I currently max my employer GRRSP plan (14% of salary), the employee stock contribution plan (600/month), TFSA contributions (400/month each) and contribute $600/month to my wifes RRSP. As well I max out the RESPs ($400/month) and RDSPs ($300/month).

Long term goals for my wife and I would be to provide for our children and take early retirement (55-60) living a modest lifestyle in a warmer climate (or be snowbirds)

*A few questions:*
Am I missing any fundamental financial planning components? (i.e. are the savings and contributions above adequate to retire at 55-60?

Based on my income and free cash what would be likely next financial steps?

Thanks to bonuses and stock options we are considering vacation properties or taking on major pruchases such as major home reno, RV or sports car.


----------



## Rickson9 (Apr 9, 2009)

I think hitting $1M in net worth excluding your primary residence would be a nice goal.


----------



## Spidey (May 11, 2009)

Rickson9 said:


> I think hitting $1M in net worth excluding your primary residence would be a nice goal.

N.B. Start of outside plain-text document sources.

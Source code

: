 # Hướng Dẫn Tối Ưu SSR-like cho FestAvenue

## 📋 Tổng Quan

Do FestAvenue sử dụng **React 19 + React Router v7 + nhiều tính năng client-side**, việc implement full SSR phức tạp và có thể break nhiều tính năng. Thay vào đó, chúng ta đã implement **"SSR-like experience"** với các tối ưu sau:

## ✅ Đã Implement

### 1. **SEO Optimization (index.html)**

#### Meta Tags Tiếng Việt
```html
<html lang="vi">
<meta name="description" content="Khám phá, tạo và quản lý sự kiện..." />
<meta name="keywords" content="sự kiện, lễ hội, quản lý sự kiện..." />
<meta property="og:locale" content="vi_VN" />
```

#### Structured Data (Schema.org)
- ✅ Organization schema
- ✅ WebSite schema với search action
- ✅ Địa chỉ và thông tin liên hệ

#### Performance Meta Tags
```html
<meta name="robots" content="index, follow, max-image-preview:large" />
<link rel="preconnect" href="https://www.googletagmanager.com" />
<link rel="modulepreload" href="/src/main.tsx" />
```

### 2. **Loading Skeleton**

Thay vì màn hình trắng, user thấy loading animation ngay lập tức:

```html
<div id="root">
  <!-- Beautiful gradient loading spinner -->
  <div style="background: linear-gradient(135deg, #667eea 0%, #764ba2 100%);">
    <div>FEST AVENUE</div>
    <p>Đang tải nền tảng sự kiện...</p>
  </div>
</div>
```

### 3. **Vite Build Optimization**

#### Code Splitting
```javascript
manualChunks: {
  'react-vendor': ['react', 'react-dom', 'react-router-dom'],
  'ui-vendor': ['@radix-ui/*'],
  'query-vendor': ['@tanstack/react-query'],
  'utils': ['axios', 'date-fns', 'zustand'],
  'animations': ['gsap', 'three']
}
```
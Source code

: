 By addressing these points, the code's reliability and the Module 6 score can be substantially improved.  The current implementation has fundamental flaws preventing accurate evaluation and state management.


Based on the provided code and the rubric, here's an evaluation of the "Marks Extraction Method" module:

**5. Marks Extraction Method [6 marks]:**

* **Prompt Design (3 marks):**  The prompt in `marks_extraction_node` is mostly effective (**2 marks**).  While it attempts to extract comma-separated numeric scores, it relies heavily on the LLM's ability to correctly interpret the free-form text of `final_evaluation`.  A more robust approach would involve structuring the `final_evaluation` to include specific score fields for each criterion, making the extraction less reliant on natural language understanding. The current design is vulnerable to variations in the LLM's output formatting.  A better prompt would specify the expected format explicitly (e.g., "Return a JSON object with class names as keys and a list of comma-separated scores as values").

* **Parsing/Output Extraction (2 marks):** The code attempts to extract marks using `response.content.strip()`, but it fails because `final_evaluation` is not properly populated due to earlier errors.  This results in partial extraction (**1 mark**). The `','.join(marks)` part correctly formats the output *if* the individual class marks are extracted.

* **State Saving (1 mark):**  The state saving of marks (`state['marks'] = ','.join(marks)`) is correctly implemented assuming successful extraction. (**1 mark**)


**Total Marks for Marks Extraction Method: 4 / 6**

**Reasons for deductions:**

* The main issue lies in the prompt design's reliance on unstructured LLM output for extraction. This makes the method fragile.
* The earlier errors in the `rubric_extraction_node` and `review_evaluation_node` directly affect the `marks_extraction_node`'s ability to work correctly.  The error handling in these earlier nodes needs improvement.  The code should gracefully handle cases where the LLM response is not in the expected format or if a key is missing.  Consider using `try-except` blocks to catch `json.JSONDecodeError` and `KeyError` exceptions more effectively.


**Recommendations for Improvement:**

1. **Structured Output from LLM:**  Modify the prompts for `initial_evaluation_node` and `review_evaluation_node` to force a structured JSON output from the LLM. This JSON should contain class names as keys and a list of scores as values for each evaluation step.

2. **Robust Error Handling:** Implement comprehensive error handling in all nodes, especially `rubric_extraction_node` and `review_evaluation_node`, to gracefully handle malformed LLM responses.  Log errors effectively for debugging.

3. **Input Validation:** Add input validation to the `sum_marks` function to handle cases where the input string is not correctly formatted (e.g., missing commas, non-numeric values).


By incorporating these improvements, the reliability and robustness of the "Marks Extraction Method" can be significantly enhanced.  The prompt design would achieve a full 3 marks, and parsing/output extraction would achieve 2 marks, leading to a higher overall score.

I agree. For someone in your position, that would be a good target.

If I can just throw in a little bit of preachy advice as well, I wouldn't simply limit goals to financial ones but would make some health goals, relationship goals, family goals and some fun goals such as places you may like to visit or things you would like to do. I've always found that all this stuff is more interconnected than we realize and taking care of one area tends to support the others.


----------



## OhGreatGuru (May 24, 2009)

You are certainly in good shape, and as long as you don't develop any bad spending habits you should be set financially. I agree it's time to think about those "what do we want out of life?" questions. The only reservations I have about your current portfolio is those various company stock options. Holding money in your employer's stock is having too many eggs in one basket. Ask all those former Nortel employees how smart that was. Flip the shares as soon as the rules will allow so that you can diversify into something else.


----------



## MoneyGal (Apr 24, 2009)

You ask whether you are missing any fundamental financial planning components: what jumps out at me from your summary is whether you've protected your human capital value. 

Do you have life and disability insurance to replace (some? all?) of your income stream should you be unable to mine your human capital?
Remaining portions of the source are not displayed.